→ Excerpted records:

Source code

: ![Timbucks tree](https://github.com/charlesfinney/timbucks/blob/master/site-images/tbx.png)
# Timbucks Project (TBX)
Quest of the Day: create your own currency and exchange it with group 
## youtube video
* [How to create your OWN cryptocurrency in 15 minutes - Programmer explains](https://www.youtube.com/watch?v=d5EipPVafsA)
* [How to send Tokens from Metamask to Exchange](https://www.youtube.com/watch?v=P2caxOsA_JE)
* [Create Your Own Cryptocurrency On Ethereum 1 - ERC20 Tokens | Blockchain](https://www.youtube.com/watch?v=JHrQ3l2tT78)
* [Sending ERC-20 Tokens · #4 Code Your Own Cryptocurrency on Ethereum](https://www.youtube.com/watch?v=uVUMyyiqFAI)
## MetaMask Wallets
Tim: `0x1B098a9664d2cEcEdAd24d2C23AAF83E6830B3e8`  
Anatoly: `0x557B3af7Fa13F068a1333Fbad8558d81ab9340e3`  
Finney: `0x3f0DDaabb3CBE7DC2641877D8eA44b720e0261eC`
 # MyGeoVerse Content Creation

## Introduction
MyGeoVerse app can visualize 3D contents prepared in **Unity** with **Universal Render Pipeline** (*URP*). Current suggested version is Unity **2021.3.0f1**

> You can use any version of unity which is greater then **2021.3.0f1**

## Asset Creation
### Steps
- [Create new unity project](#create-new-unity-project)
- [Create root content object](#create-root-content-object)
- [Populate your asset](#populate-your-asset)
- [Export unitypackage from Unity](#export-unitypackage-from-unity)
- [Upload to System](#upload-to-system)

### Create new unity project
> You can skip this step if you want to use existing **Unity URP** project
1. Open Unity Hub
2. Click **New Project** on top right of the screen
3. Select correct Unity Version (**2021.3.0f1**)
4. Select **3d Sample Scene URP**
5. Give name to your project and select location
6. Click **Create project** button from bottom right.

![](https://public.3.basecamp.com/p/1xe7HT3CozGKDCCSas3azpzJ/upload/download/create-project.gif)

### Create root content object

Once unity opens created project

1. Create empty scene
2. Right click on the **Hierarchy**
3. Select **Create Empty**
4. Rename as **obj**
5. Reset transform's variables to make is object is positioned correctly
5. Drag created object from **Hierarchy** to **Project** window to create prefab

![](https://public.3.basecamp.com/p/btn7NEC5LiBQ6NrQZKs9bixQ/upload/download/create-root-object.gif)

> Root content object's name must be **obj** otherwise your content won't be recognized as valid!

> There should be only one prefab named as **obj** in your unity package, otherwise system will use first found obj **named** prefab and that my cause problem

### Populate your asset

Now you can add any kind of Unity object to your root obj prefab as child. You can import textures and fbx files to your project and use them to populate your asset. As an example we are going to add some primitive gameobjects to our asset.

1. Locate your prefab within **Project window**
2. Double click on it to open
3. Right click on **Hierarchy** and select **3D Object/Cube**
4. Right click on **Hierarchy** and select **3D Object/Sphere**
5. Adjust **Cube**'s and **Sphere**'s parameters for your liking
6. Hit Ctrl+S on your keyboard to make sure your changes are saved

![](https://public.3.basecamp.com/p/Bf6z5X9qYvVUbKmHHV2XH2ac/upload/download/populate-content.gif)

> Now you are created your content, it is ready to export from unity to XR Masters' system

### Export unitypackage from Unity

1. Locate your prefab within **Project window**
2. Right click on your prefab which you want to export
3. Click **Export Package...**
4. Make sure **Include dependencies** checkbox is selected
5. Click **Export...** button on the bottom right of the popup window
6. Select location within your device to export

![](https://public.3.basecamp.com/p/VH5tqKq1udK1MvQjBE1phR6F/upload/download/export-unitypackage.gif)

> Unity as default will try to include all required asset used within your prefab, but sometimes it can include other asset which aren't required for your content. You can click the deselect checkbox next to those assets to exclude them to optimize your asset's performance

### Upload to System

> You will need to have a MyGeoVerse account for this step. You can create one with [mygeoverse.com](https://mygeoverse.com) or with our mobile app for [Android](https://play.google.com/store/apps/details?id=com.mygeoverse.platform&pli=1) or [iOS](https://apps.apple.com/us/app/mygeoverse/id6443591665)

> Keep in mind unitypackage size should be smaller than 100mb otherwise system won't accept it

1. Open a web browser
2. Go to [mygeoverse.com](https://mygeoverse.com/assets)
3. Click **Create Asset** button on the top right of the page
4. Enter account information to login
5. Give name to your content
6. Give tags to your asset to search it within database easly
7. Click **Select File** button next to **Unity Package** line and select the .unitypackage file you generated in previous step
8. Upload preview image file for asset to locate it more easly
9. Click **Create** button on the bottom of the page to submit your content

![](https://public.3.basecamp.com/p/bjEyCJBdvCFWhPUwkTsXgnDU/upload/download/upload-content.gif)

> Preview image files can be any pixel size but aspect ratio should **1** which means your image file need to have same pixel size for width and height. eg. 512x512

→ Exercise aim:
Transcribe each entry word for word.

→ Answer section:
Source code

: ![Timbucks tree](https://github.com/charlesfinney/timbucks/blob/master/site-images/tbx.png)
# Timbucks Project (TBX)
Quest of the Day: create your own currency and exchange it with group 
## youtube video
* [How to create your OWN cryptocurrency in 15 minutes - Programmer explains](https://www.youtube.com/watch?v=d5EipPVafsA)
* [How to send Tokens from Metamask to Exchange](https://www.youtube.com/watch?v=P2caxOsA_JE)
* [Create Your Own Cryptocurrency On Ethereum 1 - ERC20 Tokens | Blockchain](https://www.youtube.com/watch?v=JHrQ3l2tT78)
* [Sending ERC-20 Tokens · #4 Code Your Own Cryptocurrency on Ethereum](https://www.youtube.com/watch?v=uVUMyyiqFAI)
## MetaMask Wallets
Tim: `0x1B098a9664d2cEcEdAd24d2C23AAF83E6830B3e8`  
Anatoly: `0x557B3af7Fa13F068a1333Fbad8558d81ab9340e3`  
Finney: `0x3f0DDaabb3CBE7DC2641877D8eA44b720e0261eC`
 # MyGeoVerse Content Creation

## Introduction
MyGeoVerse app can visualize 3D contents prepared in **Unity** with **Universal Render Pipeline** (*URP*). Current suggested version is Unity **2021.3.0f1**

> You can use any version of unity which is greater then **2021.3.0f1**

## Asset Creation
### Steps
- [Create new unity project](#create-new-unity-project)
- [Create root content object](#create-root-content-object)
- [Populate your asset](#populate-your-asset)
- [Export unitypackage from Unity](#export-unitypackage-from-unity)
- [Upload to System](#upload-to-system)

### Create new unity project
> You can skip this step if you want to use existing **Unity URP** project
1. Open Unity Hub
2. Click **New Project** on top right of the screen
3. Select correct Unity Version (**2021.3.0f1**)
4. Select **3d Sample Scene URP**
5. Give name to your project and select location
6. Click **Create project** button from bottom right.

![](https://public.3.basecamp.com/p/1xe7HT3CozGKDCCSas3azpzJ/upload/download/create-project.gif)

### Create root content object

Once unity opens created project

1. Create empty scene
2. Right click on the **Hierarchy**
3. Select **Create Empty**
4. Rename as **obj**
5. Reset transform's variables to make is object is positioned correctly
5. Drag created object from **Hierarchy** to **Project** window to create prefab

![](https://public.3.basecamp.com/p/btn7NEC5LiBQ6NrQZKs9bixQ/upload/download/create-root-object.gif)

> Root content object's name must be **obj** otherwise your content won't be recognized as valid!

> There should be only one prefab named as **obj** in your unity package, otherwise system will use first found obj **named** prefab and that my cause problem

### Populate your asset

Now you can add any kind of Unity object to your root obj prefab as child. You can import textures and fbx files to your project and use them to populate your asset. As an example we are going to add some primitive gameobjects to our asset.

1. Locate your prefab within **Project window**
2. Double click on it to open
3. Right click on **Hierarchy** and select **3D Object/Cube**
4. Right click on **Hierarchy** and select **3D Object/Sphere**
5. Adjust **Cube**'s and **Sphere**'s parameters for your liking
6. Hit Ctrl+S on your keyboard to make sure your changes are saved

![](https://public.3.basecamp.com/p/Bf6z5X9qYvVUbKmHHV2XH2ac/upload/download/populate-content.gif)

> Now you are created your content, it is ready to export from unity to XR Masters' system

### Export unitypackage from Unity

1. Locate your prefab within **Project window**
2. Right click on your prefab which you want to export
3. Click **Export Package...**
4. Make sure **Include dependencies** checkbox is selected
5. Click **Export...** button on the bottom right of the popup window
6. Select location within your device to export

![](https://public.3.basecamp.com/p/VH5tqKq1udK1MvQjBE1phR6F/upload/download/export-unitypackage.gif)

> Unity as default will try to include all required asset used within your prefab, but sometimes it can include other asset which aren't required for your content. You can click the deselect checkbox next to those assets to exclude them to optimize your asset's performance

### Upload to System

> You will need to have a MyGeoVerse account for this step. You can create one with [mygeoverse.com](https://mygeoverse.com) or with our mobile app for [Android](https://play.google.com/store/apps/details?id=com.mygeoverse.platform&pli=1) or [iOS](https://apps.apple.com/us/app/mygeoverse/id6443591665)

> Keep in mind unitypackage size should be smaller than 100mb otherwise system won't accept it

1. Open a web browser
2. Go to [mygeoverse.com](https://mygeoverse.com/assets)
3. Click **Create Asset** button on the top right of the page
4. Enter account information to login
5. Give name to your content
6. Give tags to your asset to search it within database easly
7. Click **Select File** button next to **Unity Package** line and select the .unitypackage file you generated in previous step
8. Upload preview image file for asset to locate it more easly
9. Click **Create** button on the bottom of the page to submit your content

![](https://public.3.basecamp.com/p/bjEyCJBdvCFWhPUwkTsXgnDU/upload/download/upload-content.gif)

> Preview image files can be any pixel size but aspect ratio should **1** which means your image file need to have same pixel size for width and height. eg. 512x512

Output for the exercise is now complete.